Start of Information

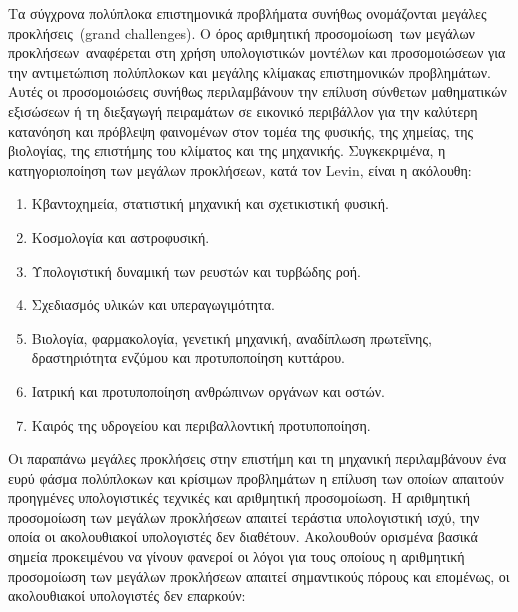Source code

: \documentclass[12pt,a4paper]{article} %
\begin{document}
Τα σύγχρονα πολύπλοκα επιστημονικά προβλήματα συνήθως ονομάζονται
\guillemotleft μεγάλες προκλήσεις\guillemotright\ (grand challenges). 
Ο όρος \guillemotleft αριθμητική προσομοίωση\guillemotright\ των
\guillemotleft μεγάλων προκλήσεων\guillemotright\ αναφέρεται στη χρήση υπολογιστικών μοντέλων και 
προσομοιώσεων για την αντιμετώπιση πολύπλοκων και μεγάλης κλίμακας 
επιστημονικών προβλημάτων. Αυτές οι προσομοιώσεις συνήθως περιλαμβάνουν
την επίλυση σύνθετων μαθηματικών εξισώσεων ή τη διεξαγωγή πειραμάτων 
σε εικονικό περιβάλλον για την καλύτερη κατανόηση και πρόβλεψη 
φαινομένων στον τομέα της φυσικής, της χημείας, της βιολογίας, 
της επιστήμης του κλίματος και της μηχανικής. Συγκεκριμένα, η 
κατηγοριοποίηση των μεγάλων προκλήσεων, κατά τον Levin, 
είναι η ακόλουθη:

\begin{enumerate} [font=\bfseries]
    \item {Κβαντοχημεία, στατιστική μηχανική και σχετικιστική φυσική.}
    \item {Κοσμολογία και αστροφυσική.}
    \item {Υπολογιστική δυναμική των ρευστών και τυρβώδης ροή.}
    \item {Σχεδιασμός υλικών και υπεραγωγιμότητα.}
    \item {Βιολογία, φαρμακολογία, γενετική μηχανική, αναδίπλωση πρωτεΐνης,
    δραστηριότητα ενζύμου και προτυποποίηση κυττάρου.}
    \item {Ιατρική και προτυποποίηση ανθρώπινων οργάνων και οστών.}
    \item {Καιρός της υδρογείου και περιβαλλοντική προτυποποίηση.}
\end{enumerate}

\begin{sloppypar}
Οι παραπάνω μεγάλες προκλήσεις στην επιστήμη και τη μηχανική περιλαμβάνουν
ένα ευρύ φάσμα πολύπλοκων και κρίσιμων προβλημάτων η επίλυση των οποίων
απαιτούν προηγμένες υπολογιστικές τεχνικές και αριθμητική προσομοίωση.
Η αριθμητική προσομοίωση των μεγάλων προκλήσεων απαιτεί τεράστια υπολογιστική
ισχύ, την οποία οι ακολουθιακοί υπολογιστές δεν διαθέτουν. Ακολουθούν ορισμένα
βασικά σημεία προκειμένου να γίνουν φανεροί οι λόγοι για τους οποίους η αριθμητική
προσομοίωση των μεγάλων προκλήσεων απαιτεί σημαντικούς πόρους και επομένως,
οι ακολουθιακοί υπολογιστές δεν επαρκούν: \end{sloppypar}
\end{document}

End of Information

- _Exercise directions_:
All of the entries above should be retyped exactly, with the pictures left out.

- _Task solution_:
Source code

: \documentclass[12pt,a4paper]{article} %
\begin{document}
Τα σύγχρονα πολύπλοκα επιστημονικά προβλήματα συνήθως ονομάζονται
\guillemotleft μεγάλες προκλήσεις\guillemotright\ (grand challenges). 
Ο όρος \guillemotleft αριθμητική προσομοίωση\guillemotright\ των
\guillemotleft μεγάλων προκλήσεων\guillemotright\ αναφέρεται στη χρήση υπολογιστικών μοντέλων και 
προσομοιώσεων για την αντιμετώπιση πολύπλοκων και μεγάλης κλίμακας 
επιστημονικών προβλημάτων. Αυτές οι προσομοιώσεις συνήθως περιλαμβάνουν
την επίλυση σύνθετων μαθηματικών εξισώσεων ή τη διεξαγωγή πειραμάτων 
σε εικονικό περιβάλλον για την καλύτερη κατανόηση και πρόβλεψη 
φαινομένων στον τομέα της φυσικής, της χημείας, της βιολογίας, 
της επιστήμης του κλίματος και της μηχανικής. Συγκεκριμένα, η 
κατηγοριοποίηση των μεγάλων προκλήσεων, κατά τον Levin, 
είναι η ακόλουθη:

\begin{enumerate} [font=\bfseries]
    \item {Κβαντοχημεία, στατιστική μηχανική και σχετικιστική φυσική.}
    \item {Κοσμολογία και αστροφυσική.}
    \item {Υπολογιστική δυναμική των ρευστών και τυρβώδης ροή.}
    \item {Σχεδιασμός υλικών και υπεραγωγιμότητα.}
    \item {Βιολογία, φαρμακολογία, γενετική μηχανική, αναδίπλωση πρωτεΐνης,
    δραστηριότητα ενζύμου και προτυποποίηση κυττάρου.}
    \item {Ιατρική και προτυποποίηση ανθρώπινων οργάνων και οστών.}
    \item {Καιρός της υδρογείου και περιβαλλοντική προτυποποίηση.}
\end{enumerate}

\begin{sloppypar}
Οι παραπάνω μεγάλες προκλήσεις στην επιστήμη και τη μηχανική περιλαμβάνουν
ένα ευρύ φάσμα πολύπλοκων και κρίσιμων προβλημάτων η επίλυση των οποίων
απαιτούν προηγμένες υπολογιστικές τεχνικές και αριθμητική προσομοίωση.
Η αριθμητική προσομοίωση των μεγάλων προκλήσεων απαιτεί τεράστια υπολογιστική
ισχύ, την οποία οι ακολουθιακοί υπολογιστές δεν διαθέτουν. Ακολουθούν ορισμένα
βασικά σημεία προκειμένου να γίνουν φανεροί οι λόγοι για τους οποίους η αριθμητική
προσομοίωση των μεγάλων προκλήσεων απαιτεί σημαντικούς πόρους και επομένως,
οι ακολουθιακοί υπολογιστές δεν επαρκούν: \end{sloppypar}
\end{document}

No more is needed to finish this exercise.